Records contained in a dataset

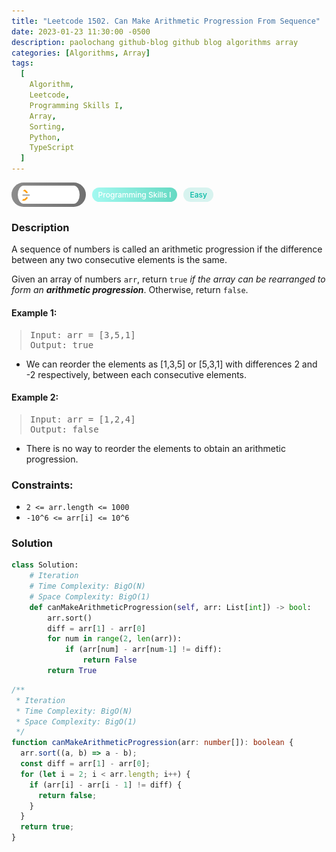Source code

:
 ```yaml
---
title: "Leetcode 1502. Can Make Arithmetic Progression From Sequence"
date: 2023-01-23 11:30:00 -0500
description: paolochang github-blog github blog algorithms array
categories: [Algorithms, Array]
tags:
  [
    Algorithm,
    Leetcode,
    Programming Skills I,
    Array,
    Sorting,
    Python,
    TypeScript
  ]
---
```


<style type='text/css'>
blockquote {
  margin-left: 14px;
}
img {
  left: 0 !important;
  transform: none !important;
  -webkit-transform: none !important;
}
[class*="summary"] {
  display: none;
}
[class*="header"] {
  display: flex;
  flex-direction: row;
  align-items: center;
  gap: 10px;
}
[class*="leet_logo"] {
  height: 29px;
  padding: 5px 10px;
  border-radius: 21px;
  background-color: #f7f7f7;
  background: linear-gradient(90deg, rgba(80,80,80,0.65) 0%, rgba(36,36,36,0.65) 100%);
}
[class*="leet_badge"] {
  color: #FFFFFF;
  font-size: 12px;
  font-weight: 500;
  padding: 4px 10px;
  border-radius: 21px;
  background: linear-gradient(90deg, rgba(115,247,234,0.65) 0%, rgba(20,198,163,0.65) 100%);
}
[class*="easy"] {
  color: #00B8A3;
  font-size: 12px;
  font-weight: 500;
  padding: 4px 10px;
  border-radius: 21px;
  background-color: rgba(0, 184, 163, 0.15);
}
[class*="medium"] {
  color: #FFC01E;
  font-size: 12px;
  font-weight: 500;
  padding: 4px 10px;
  border-radius: 21px;
  background-color: #FFC01E26;
}
@media only screen and (max-width: 768px) {
  blockquote {
    margin-left: 10px;
  }
  [class*="highlighter-rouge"] {
    margin: 0 5px;
  }
}
</style>

<div class=summary>
  A sequence of numbers is called an arithmetic progression if the difference between any two consecutive elements is the same.
  
  Given an array of numbers `arr`, return `true` if the array can be rearranged to form an arithmetic progression. Otherwise, return `false`.
</div>

<div id=header class=header>
  <img class=leet_logo src="/assets/img/leetcode_logo.png" alt="Leetcode" />
  <span class=leet_badge>Programming Skills I</span>
  <span class=easy>Easy</span>
</div>

### Description

A sequence of numbers is called an arithmetic progression if the difference between any two consecutive elements is the same.

Given an array of numbers `arr`, return `true` _if the array can be rearranged to form an **arithmetic progression**_. Otherwise, return `false`.

#### Example 1:

> <pre>
> Input: arr = [3,5,1]
> Output: true
> </pre>

- We can reorder the elements as [1,3,5] or [5,3,1] with differences 2 and -2 respectively, between each consecutive elements.

#### Example 2:

> <pre>
> Input: arr = [1,2,4]
> Output: false
> </pre>

- There is no way to reorder the elements to obtain an arithmetic progression.

### Constraints:

- `2 <= arr.length <= 1000`
- `-10^6 <= arr[i] <= 10^6`

### Solution

```py
class Solution:
    # Iteration
    # Time Complexity: BigO(N)
    # Space Complexity: BigO(1)
    def canMakeArithmeticProgression(self, arr: List[int]) -> bool:
        arr.sort()
        diff = arr[1] - arr[0]
        for num in range(2, len(arr)):
            if (arr[num] - arr[num-1] != diff):
                return False
        return True
```

```ts
/**
 * Iteration
 * Time Complexity: BigO(N)
 * Space Complexity: BigO(1)
 */
function canMakeArithmeticProgression(arr: number[]): boolean {
  arr.sort((a, b) => a - b);
  const diff = arr[1] - arr[0];
  for (let i = 2; i < arr.length; i++) {
    if (arr[i] - arr[i - 1] != diff) {
      return false;
    }
  }
  return true;
}
```

<script>
  const anchor = document.getElementById("header").querySelector("a");
  anchor.classList.remove("popup");
  anchor.style.cursor = "pointer";
  anchor.setAttribute("target", "_black");
  anchor.setAttribute("href", "https://leetcode.com/problems/can-make-arithmetic-progression-from-sequence/");
</script>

▶ [Exercise directions]: All lines in the records above with "margin" need to be found and copied.

▶ [Exercise answer]:
  margin-left: 14px;
    margin-left: 10px;
    margin: 0 5px;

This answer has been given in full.